● **EXTRACTED MATERIAL**
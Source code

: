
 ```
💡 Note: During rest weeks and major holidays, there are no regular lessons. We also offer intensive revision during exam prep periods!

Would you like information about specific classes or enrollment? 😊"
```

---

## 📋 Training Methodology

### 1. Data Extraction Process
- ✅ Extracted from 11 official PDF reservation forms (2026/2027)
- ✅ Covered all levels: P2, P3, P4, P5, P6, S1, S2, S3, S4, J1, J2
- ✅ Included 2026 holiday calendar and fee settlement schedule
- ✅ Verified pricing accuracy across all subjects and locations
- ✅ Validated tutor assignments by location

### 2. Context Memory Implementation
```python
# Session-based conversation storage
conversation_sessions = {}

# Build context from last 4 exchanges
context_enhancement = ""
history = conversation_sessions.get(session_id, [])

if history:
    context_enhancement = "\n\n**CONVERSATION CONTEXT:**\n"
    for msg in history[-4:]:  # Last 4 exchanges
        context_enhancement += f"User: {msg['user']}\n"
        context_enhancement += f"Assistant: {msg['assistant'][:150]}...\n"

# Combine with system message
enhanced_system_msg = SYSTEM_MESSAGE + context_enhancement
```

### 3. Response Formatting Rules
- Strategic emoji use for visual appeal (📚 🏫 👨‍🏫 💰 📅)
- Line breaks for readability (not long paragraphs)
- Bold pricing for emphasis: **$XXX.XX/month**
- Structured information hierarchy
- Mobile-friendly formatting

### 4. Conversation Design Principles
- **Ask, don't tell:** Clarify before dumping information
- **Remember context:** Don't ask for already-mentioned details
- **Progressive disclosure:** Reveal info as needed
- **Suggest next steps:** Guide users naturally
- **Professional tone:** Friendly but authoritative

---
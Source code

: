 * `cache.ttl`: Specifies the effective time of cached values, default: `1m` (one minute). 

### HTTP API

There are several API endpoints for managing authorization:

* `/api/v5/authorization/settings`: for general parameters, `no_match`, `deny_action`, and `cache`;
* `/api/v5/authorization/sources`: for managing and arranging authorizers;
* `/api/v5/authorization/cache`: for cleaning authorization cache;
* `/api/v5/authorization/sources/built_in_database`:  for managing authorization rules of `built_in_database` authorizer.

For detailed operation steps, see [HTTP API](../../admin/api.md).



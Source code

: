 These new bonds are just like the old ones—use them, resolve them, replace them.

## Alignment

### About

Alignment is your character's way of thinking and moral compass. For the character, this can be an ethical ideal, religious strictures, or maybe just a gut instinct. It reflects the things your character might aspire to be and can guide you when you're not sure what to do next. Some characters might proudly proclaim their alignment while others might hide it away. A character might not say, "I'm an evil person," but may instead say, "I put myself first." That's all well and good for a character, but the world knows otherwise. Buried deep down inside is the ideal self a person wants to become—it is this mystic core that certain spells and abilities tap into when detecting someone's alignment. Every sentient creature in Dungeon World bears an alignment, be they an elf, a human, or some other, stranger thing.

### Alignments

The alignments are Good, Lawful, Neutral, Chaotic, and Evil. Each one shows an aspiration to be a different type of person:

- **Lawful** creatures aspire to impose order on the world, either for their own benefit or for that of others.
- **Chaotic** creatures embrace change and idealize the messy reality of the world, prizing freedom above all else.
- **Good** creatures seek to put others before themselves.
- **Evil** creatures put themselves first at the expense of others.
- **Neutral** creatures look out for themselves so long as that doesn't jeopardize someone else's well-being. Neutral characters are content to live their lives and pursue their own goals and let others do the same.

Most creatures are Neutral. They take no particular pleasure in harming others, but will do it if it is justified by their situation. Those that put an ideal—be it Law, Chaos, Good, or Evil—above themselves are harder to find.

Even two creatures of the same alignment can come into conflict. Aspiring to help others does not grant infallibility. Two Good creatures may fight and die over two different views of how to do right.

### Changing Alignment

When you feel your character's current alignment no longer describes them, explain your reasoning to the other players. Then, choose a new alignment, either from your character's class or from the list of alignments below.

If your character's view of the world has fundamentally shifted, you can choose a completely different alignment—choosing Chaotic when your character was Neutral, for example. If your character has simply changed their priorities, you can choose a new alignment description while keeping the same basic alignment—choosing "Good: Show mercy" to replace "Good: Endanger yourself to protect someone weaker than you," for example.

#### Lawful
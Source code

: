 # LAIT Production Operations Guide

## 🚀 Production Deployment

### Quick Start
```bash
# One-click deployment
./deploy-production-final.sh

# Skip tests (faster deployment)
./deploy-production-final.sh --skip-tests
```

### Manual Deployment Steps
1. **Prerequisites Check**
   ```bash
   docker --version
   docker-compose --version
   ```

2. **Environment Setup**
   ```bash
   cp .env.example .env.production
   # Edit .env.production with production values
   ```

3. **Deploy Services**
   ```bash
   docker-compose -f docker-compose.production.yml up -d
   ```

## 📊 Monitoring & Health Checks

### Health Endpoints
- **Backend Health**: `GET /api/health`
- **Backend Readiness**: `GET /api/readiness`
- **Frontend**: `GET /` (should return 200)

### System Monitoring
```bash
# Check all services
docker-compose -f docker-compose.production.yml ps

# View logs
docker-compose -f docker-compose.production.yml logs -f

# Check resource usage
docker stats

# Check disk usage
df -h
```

● **THE PROBLEM**
Output every record exactly as written, with nothing dropped.

● **RESULT OF THE EXERCISE**
Source code

:
 ```
💡 Note: During rest weeks and major holidays, there are no regular lessons. We also offer intensive revision during exam prep periods!

Would you like information about specific classes or enrollment? 😊"
```

---

## 📋 Training Methodology

### 1. Data Extraction Process
- ✅ Extracted from 11 official PDF reservation forms (2026/2027)
- ✅ Covered all levels: P2, P3, P4, P5, P6, S1, S2, S3, S4, J1, J2
- ✅ Included 2026 holiday calendar and fee settlement schedule
- ✅ Verified pricing accuracy across all subjects and locations
- ✅ Validated tutor assignments by location

### 2. Context Memory Implementation
```python
# Session-based conversation storage
conversation_sessions = {}

# Build context from last 4 exchanges
context_enhancement = ""
history = conversation_sessions.get(session_id, [])

if history:
    context_enhancement = "\n\n**CONVERSATION CONTEXT:**\n"
    for msg in history[-4:]:  # Last 4 exchanges
        context_enhancement += f"User: {msg['user']}\n"
        context_enhancement += f"Assistant: {msg['assistant'][:150]}...\n"

# Combine with system message
enhanced_system_msg = SYSTEM_MESSAGE + context_enhancement
```

### 3. Response Formatting Rules
- Strategic emoji use for visual appeal (📚 🏫 👨‍🏫 💰 📅)
- Line breaks for readability (not long paragraphs)
- Bold pricing for emphasis: **$XXX.XX/month**
- Structured information hierarchy
- Mobile-friendly formatting

### 4. Conversation Design Principles
- **Ask, don't tell:** Clarify before dumping information
- **Remember context:** Don't ask for already-mentioned details
- **Progressive disclosure:** Reveal info as needed
- **Suggest next steps:** Guide users naturally
- **Professional tone:** Friendly but authoritative

---
Source code

: * `cache.ttl`: Specifies the effective time of cached values, default: `1m` (one minute). 

### HTTP API

There are several API endpoints for managing authorization:

* `/api/v5/authorization/settings`: for general parameters, `no_match`, `deny_action`, and `cache`;
* `/api/v5/authorization/sources`: for managing and arranging authorizers;
* `/api/v5/authorization/cache`: for cleaning authorization cache;
* `/api/v5/authorization/sources/built_in_database`:  for managing authorization rules of `built_in_database` authorizer.

For detailed operation steps, see [HTTP API](../../admin/api.md).



Source code

: These new bonds are just like the old ones—use them, resolve them, replace them.

## Alignment

### About

Alignment is your character's way of thinking and moral compass. For the character, this can be an ethical ideal, religious strictures, or maybe just a gut instinct. It reflects the things your character might aspire to be and can guide you when you're not sure what to do next. Some characters might proudly proclaim their alignment while others might hide it away. A character might not say, "I'm an evil person," but may instead say, "I put myself first." That's all well and good for a character, but the world knows otherwise. Buried deep down inside is the ideal self a person wants to become—it is this mystic core that certain spells and abilities tap into when detecting someone's alignment. Every sentient creature in Dungeon World bears an alignment, be they an elf, a human, or some other, stranger thing.

### Alignments

The alignments are Good, Lawful, Neutral, Chaotic, and Evil. Each one shows an aspiration to be a different type of person:

- **Lawful** creatures aspire to impose order on the world, either for their own benefit or for that of others.
- **Chaotic** creatures embrace change and idealize the messy reality of the world, prizing freedom above all else.
- **Good** creatures seek to put others before themselves.
- **Evil** creatures put themselves first at the expense of others.
- **Neutral** creatures look out for themselves so long as that doesn't jeopardize someone else's well-being. Neutral characters are content to live their lives and pursue their own goals and let others do the same.

Most creatures are Neutral. They take no particular pleasure in harming others, but will do it if it is justified by their situation. Those that put an ideal—be it Law, Chaos, Good, or Evil—above themselves are harder to find.

Even two creatures of the same alignment can come into conflict. Aspiring to help others does not grant infallibility. Two Good creatures may fight and die over two different views of how to do right.

### Changing Alignment

When you feel your character's current alignment no longer describes them, explain your reasoning to the other players. Then, choose a new alignment, either from your character's class or from the list of alignments below.

If your character's view of the world has fundamentally shifted, you can choose a completely different alignment—choosing Chaotic when your character was Neutral, for example. If your character has simply changed their priorities, you can choose a new alignment description while keeping the same basic alignment—choosing "Good: Show mercy" to replace "Good: Endanger yourself to protect someone weaker than you," for example.

#### Lawful
Source code

: # LAIT Production Operations Guide

## 🚀 Production Deployment

### Quick Start
```bash
# One-click deployment
./deploy-production-final.sh

# Skip tests (faster deployment)
./deploy-production-final.sh --skip-tests
```

### Manual Deployment Steps
1. **Prerequisites Check**
   ```bash
   docker --version
   docker-compose --version
   ```

2. **Environment Setup**
   ```bash
   cp .env.example .env.production
   # Edit .env.production with production values
   ```

3. **Deploy Services**
   ```bash
   docker-compose -f docker-compose.production.yml up -d
   ```

## 📊 Monitoring & Health Checks

### Health Endpoints
- **Backend Health**: `GET /api/health`
- **Backend Readiness**: `GET /api/readiness`
- **Frontend**: `GET /` (should return 200)

### System Monitoring
```bash
# Check all services
docker-compose -f docker-compose.production.yml ps

# View logs
docker-compose -f docker-compose.production.yml logs -f

# Check resource usage
docker stats

# Check disk usage
df -h
```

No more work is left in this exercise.